The bank says house prices could be as much as 25% higher if the limits were not introduced.
The rules, which limit the amount most people can borrow to three and a half times their income, are designed to stop unsustainable lending and borrowing.
The bank has published its second Financial Stability Review (FSR) of 2019.
It says the main risks facing the Irish financial system are external - including a disorderly Brexit, changes to global tax policy and the risk of an escalation of trade wars.
It finds that the mortgage measures as currently designed "continue to meet their objectives."
"There will be no change in LTI and LTV limits or the allowances for 2020," it adds.
The bank says: "As a small and open economy, Ireland remains vulnerable to shocks arising abroad.
"The possibility of a disorderly Brexit, changes to global tax policy, the risk of escalating trade wars and a sudden change to global financial conditions are all ongoing risks to financial stability in Ireland.
"While the further fall in global interest rates mitigates near-term debt sustainability concerns, this can build vulnerabilities in the medium term.
"Domestically, an economy close to capacity and continued lending growth points to a gradual build-up of cyclical systemic risk.
"Overall, the banking system is now better able to absorb - rather than amplify - shocks, but profitability challenges have become more acute."
Central Bank Governor Gabriel Makhlouf says: "A stable and resilient financial system is one that absorbs shocks, rather than amplifies them. And our job is to ensure that the system serves the people, the families and the firms that make up the Irish economy."

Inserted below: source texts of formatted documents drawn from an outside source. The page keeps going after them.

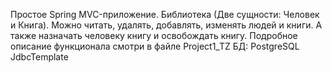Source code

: Простое Spring MVC-приложение. Библиотека (Две сущности: Человек и Книга). 
Можно читать, удалять, добавлять, изменять людей и книги. А также назначать человеку книгу и освобождать книгу. 
Подробное описание функционала смотри в файле Project1_TZ
БД: PostgreSQL
JdbcTemplate
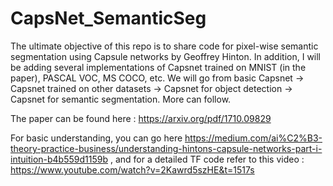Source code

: # CapsNet_SemanticSeg
The ultimate objective of this repo is to share code for pixel-wise semantic segmentation using Capsule networks by Geoffrey Hinton. In addition, I will be adding several implementations of Capsnet trained on MNIST (in the paper), PASCAL VOC, MS COCO, etc. We will go from basic Capsnet -> Capsnet trained on other datasets -> Capsnet for object detection -> Capsnet for semantic segmentation. More can follow.

The paper can be found here : https://arxiv.org/pdf/1710.09829

For  basic understanding, you can go here https://medium.com/ai%C2%B3-theory-practice-business/understanding-hintons-capsule-networks-part-i-intuition-b4b559d1159b ,
and for a detailed TF code refer to this video : https://www.youtube.com/watch?v=2Kawrd5szHE&t=1517s
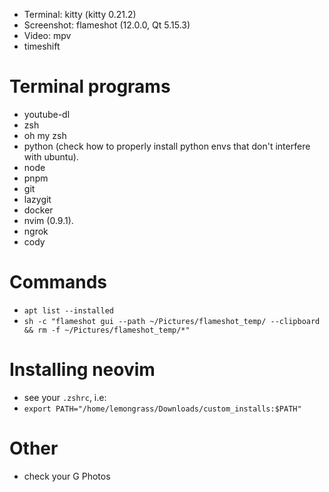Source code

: - Terminal: kitty (kitty 0.21.2)
- Screenshot: flameshot (12.0.0, Qt 5.15.3)
- Video: mpv
- timeshift

# Terminal programs

- youtube-dl
- zsh
- oh my zsh
- python (check how to properly install python envs that don't interfere with ubuntu).
- node
- pnpm
- git
- lazygit
- docker
- nvim (0.9.1).
- ngrok
- cody

# Commands

- `apt list --installed`
- `sh -c "flameshot gui --path ~/Pictures/flameshot_temp/ --clipboard && rm -f ~/Pictures/flameshot_temp/*"`

# Installing neovim

- see your `.zshrc`, i.e:
- `export PATH="/home/lemongrass/Downloads/custom_installs:$PATH"`

# Other

- check your G Photos
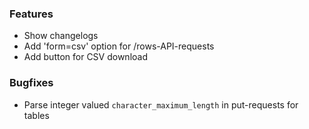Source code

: ### Features

- Show changelogs
- Add 'form=csv' option for /rows-API-requests
- Add button for CSV download

### Bugfixes

- Parse integer valued `character_maximum_length` in put-requests for tables
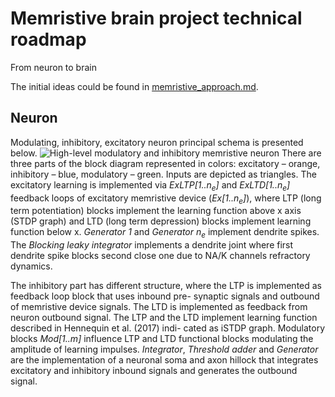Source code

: # Memristive brain project technical roadmap
From neuron to brain

The initial ideas could be found in [memristive_approach.md](memristive_approach.md).

## Neuron

Modulating, inhibitory, excitatory neuron principal schema is presented below.
![High-level modulatory and inhibitory memristive neuron](HL_mod_inh_mem_neuron.png)
There are three parts of the block diagram represented in colors: excitatory – orange, inhibitory – blue, modulatory – green. Inputs are depicted as triangles. The excitatory learning is implemented via *ExLTP[1..n<sub>e</sub>]* and *ExLTD[1..n<sub>e</sub>]* feedback loops of excitatory memristive device (*Ex[1..n<sub>e</sub>]*), where LTP (long term potentiation) blocks implement the learning function above x axis (STDP graph) and LTD (long term depression) blocks implement learning function below x. *Generator 1* and *Generator n<sub>e</sub>* implement dendrite spikes. The *Blocking leaky integrator* implements a dendrite joint where first dendrite spike blocks second close one due to NA/K channels refractory dynamics.

The inhibitory part has different structure, where the LTP is implemented as feedback loop block that uses inbound pre- synaptic signals and outbound of memristive device signals. The LTD is implemented as feedback from neuron outbound signal. The LTP and the LTD implement learning function described in Hennequin et al. (2017) indi- cated as iSTDP graph. Modulatory blocks *Mod[1..m]* influence LTP and LTD functional blocks modulating the amplitude of learning impulses. *Integrator*, *Threshold adder* and *Generator* are the implementation of a neuronal soma and axon hillock that integrates excitatory and inhibitory inbound signals and generates the outbound signal.
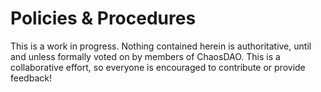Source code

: # Policies & Procedures

This is a work in progress. Nothing contained herein is authoritative, until and unless formally voted on by members of ChaosDAO. This is a collaborative effort, so everyone is encouraged to contribute or provide feedback!
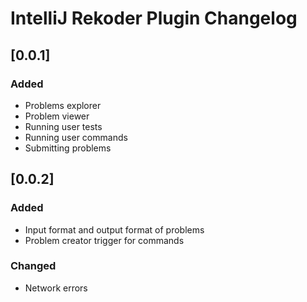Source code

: <!-- Keep a Changelog guide -> https://keepachangelog.com -->

# IntelliJ Rekoder Plugin Changelog

## [0.0.1]
### Added
- Problems explorer
- Problem viewer
- Running user tests
- Running user commands
- Submitting problems

## [0.0.2]
### Added
- Input format and output format of problems
- Problem creator trigger for commands
### Changed
- Network errors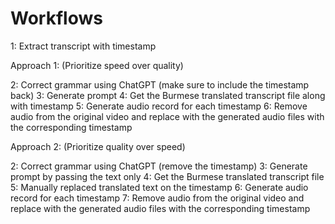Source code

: # Workflows

1: Extract transcript with timestamp


Approach 1: (Prioritize speed over quality)

2: Correct grammar using ChatGPT (make sure to include the timestamp back)
3: Generate prompt
4: Get the Burmese translated transcript file along with timestamp
5: Generate audio record for each timestamp
6: Remove audio from the original video and replace with the generated audio files with the corresponding timestamp


Approach 2: (Prioritize quality over speed)

2: Correct grammar using ChatGPT (remove the timestamp)
3: Generate prompt by passing the text only
4: Get the Burmese translated transcript file
5: Manually replaced translated text on the timestamp
6: Generate audio record for each timestamp
7: Remove audio from the original video and replace with the generated audio files with the corresponding timestamp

"We judge that the mortgage measures - as currently designed and calibrated - continue to meet their objectives. In the circumstances, there will be no change in LTI and LTV limits or the allowances for 2020".
"Over the past year, activity levels and mortgage lending have continued to grow, albeit at a slower pace."
He adds: "Our analysis suggests that - in the absence of the mortgage measures - affordability for mortgage borrowers would be even more acute."
He also outlined a road map for the further development of the macro prudential framework.
He highlighted three pillars: capital to build the resilience of lenders, the mortgage measures to build resilience of both lenders and borrowers and the need to consider strengthening the resilience of market based finance.
He also pointed to the need to take "a holistic view", and that "it is good practice to review periodically not just the calibration of policy but the overarching framework".